Step 5: Learn Montana Landlord-Tenant Law

Before you advertise, screen, or sign anything — understand the rules. The Montana Landlord Rights and Responsibilities Handbook is free, published by the state, and covers everything.

Key things to know:

  • Security deposit return timelines (10 days full refund / 30 days with deductions)
  • Required notice periods (3 days nonpayment, 14 days violation, 30 days no-cause)
  • Your maintenance obligations (14 days for standard repairs)
  • Fair housing protected classes
  • What constitutes an illegal self-help eviction

Our Montana Law guides cover each topic in detail — start with the security deposit guide and the eviction process.


Step 6: Set Up Property Management Software

Don't start with spreadsheets and text messages. Set up a proper system from day one — it's exponentially harder to organize retroactively.

Your software should handle:

  • Online rent collection with automatic reminders
  • Maintenance request tracking
  • Lease storage and e-signatures
  • Financial reporting for taxes
  • Tenant communication logs

Our recommendation: Rezides ($19/month for up to 2 properties) — it's built in Montana, includes everything in one platform, and has no per-unit fees. If you want free: TurboTenant covers basics for a single unit.

Full comparison: Best Property Management Software for Montana Landlords


Step 7: Prepare Your Lease Agreement

Montana requires 5 specific disclosures in every lease:

  1. Move-in condition statement (MCA § 70-25-206)
  2. Lead paint disclosure (pre-1978 buildings, federal law)
  3. Meth contamination (if the property has a prior contamination history)
  4. Owner/agent identification (who the tenant contacts and serves legal documents to)
  5. Nonrefundable fees (must be explicitly labeled as nonrefundable)

Beyond disclosures, your lease should clearly state: rent amount, due date, late fee structure, security deposit amount, maintenance responsibilities, pet policy, and termination procedures.

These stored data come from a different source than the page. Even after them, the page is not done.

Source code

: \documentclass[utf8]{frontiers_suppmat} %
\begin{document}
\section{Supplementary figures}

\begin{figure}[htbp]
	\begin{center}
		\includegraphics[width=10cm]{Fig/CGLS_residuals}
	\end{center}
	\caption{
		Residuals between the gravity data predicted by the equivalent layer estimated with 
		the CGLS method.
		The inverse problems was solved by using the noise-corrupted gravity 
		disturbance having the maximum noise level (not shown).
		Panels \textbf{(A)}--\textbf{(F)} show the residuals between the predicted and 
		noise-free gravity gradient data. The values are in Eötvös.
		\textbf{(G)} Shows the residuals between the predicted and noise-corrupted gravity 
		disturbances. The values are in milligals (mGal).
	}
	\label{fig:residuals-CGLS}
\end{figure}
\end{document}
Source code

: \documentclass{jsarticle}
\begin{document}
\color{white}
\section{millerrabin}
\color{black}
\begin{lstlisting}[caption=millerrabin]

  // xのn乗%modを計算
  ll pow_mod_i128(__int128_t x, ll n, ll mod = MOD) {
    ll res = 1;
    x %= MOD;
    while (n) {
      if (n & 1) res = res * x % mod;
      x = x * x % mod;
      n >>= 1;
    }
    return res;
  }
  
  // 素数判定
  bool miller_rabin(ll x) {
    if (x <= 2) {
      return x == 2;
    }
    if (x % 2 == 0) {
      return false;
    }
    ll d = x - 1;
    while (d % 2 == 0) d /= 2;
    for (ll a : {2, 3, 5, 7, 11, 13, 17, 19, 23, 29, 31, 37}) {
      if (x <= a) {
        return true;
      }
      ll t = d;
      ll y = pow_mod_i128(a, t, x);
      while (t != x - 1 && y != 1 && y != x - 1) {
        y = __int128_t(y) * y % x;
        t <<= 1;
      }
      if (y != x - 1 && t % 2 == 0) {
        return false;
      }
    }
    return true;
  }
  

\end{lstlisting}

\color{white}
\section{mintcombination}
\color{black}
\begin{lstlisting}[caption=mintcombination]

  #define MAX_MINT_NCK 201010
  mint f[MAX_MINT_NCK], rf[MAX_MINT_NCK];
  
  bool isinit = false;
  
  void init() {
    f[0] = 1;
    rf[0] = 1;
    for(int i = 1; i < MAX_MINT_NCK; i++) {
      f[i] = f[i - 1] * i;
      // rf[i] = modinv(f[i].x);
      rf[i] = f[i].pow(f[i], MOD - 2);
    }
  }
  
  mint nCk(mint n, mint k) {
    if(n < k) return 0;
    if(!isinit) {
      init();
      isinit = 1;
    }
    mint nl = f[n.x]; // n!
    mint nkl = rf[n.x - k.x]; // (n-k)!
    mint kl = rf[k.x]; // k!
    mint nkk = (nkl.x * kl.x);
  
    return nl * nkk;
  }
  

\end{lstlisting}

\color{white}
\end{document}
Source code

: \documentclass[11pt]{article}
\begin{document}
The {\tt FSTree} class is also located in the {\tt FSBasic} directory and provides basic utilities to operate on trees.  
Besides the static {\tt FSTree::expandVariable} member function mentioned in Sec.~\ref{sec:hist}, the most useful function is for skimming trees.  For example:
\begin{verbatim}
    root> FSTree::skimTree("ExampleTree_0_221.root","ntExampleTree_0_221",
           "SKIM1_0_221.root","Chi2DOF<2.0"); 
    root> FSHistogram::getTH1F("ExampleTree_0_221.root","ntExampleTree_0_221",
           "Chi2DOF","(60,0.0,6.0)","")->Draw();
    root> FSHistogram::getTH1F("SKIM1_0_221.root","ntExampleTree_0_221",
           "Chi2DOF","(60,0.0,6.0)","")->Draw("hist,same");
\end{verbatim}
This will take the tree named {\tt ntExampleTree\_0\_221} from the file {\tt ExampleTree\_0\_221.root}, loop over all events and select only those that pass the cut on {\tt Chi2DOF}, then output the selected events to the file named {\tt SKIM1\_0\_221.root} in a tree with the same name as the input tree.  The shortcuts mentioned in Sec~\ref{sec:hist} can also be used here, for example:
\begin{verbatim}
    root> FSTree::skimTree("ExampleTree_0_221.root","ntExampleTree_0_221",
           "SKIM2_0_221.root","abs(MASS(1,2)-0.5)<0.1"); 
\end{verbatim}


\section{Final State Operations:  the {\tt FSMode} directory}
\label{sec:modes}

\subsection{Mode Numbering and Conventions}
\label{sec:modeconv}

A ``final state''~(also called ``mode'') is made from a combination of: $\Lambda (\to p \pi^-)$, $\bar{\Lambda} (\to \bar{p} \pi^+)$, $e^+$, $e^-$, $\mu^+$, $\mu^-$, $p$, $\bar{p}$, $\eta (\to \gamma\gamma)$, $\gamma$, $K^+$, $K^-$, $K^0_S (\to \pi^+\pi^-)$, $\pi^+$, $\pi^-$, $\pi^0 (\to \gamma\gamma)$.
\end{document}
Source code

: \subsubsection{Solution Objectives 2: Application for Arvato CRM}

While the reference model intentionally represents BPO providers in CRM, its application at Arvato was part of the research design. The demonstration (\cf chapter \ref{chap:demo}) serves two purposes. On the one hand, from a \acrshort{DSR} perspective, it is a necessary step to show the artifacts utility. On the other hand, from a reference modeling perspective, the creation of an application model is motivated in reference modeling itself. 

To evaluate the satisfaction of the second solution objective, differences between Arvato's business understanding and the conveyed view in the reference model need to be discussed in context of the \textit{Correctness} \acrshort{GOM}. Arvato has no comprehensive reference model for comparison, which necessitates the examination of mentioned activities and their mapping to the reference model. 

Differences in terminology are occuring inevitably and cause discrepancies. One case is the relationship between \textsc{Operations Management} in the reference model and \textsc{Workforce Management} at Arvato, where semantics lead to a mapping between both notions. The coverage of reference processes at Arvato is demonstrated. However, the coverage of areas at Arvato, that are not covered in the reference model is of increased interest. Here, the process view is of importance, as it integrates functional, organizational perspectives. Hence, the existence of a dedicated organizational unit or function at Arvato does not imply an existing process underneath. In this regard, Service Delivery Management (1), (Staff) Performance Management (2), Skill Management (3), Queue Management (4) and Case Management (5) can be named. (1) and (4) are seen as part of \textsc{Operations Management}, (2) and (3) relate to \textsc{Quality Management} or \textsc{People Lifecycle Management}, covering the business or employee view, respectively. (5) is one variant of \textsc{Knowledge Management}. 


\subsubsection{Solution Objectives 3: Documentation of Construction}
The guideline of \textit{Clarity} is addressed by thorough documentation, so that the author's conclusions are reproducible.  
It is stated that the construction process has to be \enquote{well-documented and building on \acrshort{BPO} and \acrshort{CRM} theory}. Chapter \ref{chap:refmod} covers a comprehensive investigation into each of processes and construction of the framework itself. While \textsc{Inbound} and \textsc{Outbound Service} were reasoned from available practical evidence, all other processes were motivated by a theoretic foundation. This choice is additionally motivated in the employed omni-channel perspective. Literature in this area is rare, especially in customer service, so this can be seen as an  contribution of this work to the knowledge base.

Full guide: Montana Lease Agreement: Required Disclosures


Step 8: Set the Right Rent Price

Price too high → vacancy (a vacant month costs you more than a $50/month discount). Price too low → you leave money on the table for years.

How to research:

  • Check Zillow Rentals for comparable listings in your area
  • Look at Rentometer for median rent data
  • Search Facebook Marketplace and Craigslist for local listings
  • Talk to local property managers — they know actual market rates

Montana median rents (2026):

  • Bozeman: $2,100–$2,200/month
  • Missoula: $1,700–$1,900/month
  • Billings: $1,400–$1,600/month
  • Great Falls: $1,200–$1,400/month
  • Butte: $1,100–$1,300/month

Source: Zillow Rental Manager, local property management surveys


Step 9: Make the Property Rent-Ready

Before marketing, the property must meet Montana's implied warranty of habitability (MCA § 70-24-303):

  • Working plumbing, heating, and electrical
  • Weatherproofing (critical in Montana winters)
  • Working smoke and carbon monoxide detectors
  • Functional locks on all exterior doors
  • No health or safety hazards

Beyond legal minimum:

  • Fresh paint and clean carpets make a huge difference in attracting quality tenants
  • Professional cleaning ($200–$400) pays for itself in faster rent-up
  • Fix deferred maintenance now — it's cheaper than emergency repairs later

Step 10: Market the Property

Photos matter more than anything. Take bright, wide-angle photos of every room during daylight. Clear the space. Make it look spacious and clean.

Where to list:

  • Zillow / Trulia / HotPads (syndicated through most PM software)
  • Apartments.com
  • Facebook Marketplace (huge in Montana)
  • Craigslist (still active in Montana markets)
  • Your property management platform's built-in listing pages

Tip: Some property management platforms (including Rezides) include built-in listing pages that syndicate to rental sites — potentially replacing paid Zillow listings and saving $30–$100+/month.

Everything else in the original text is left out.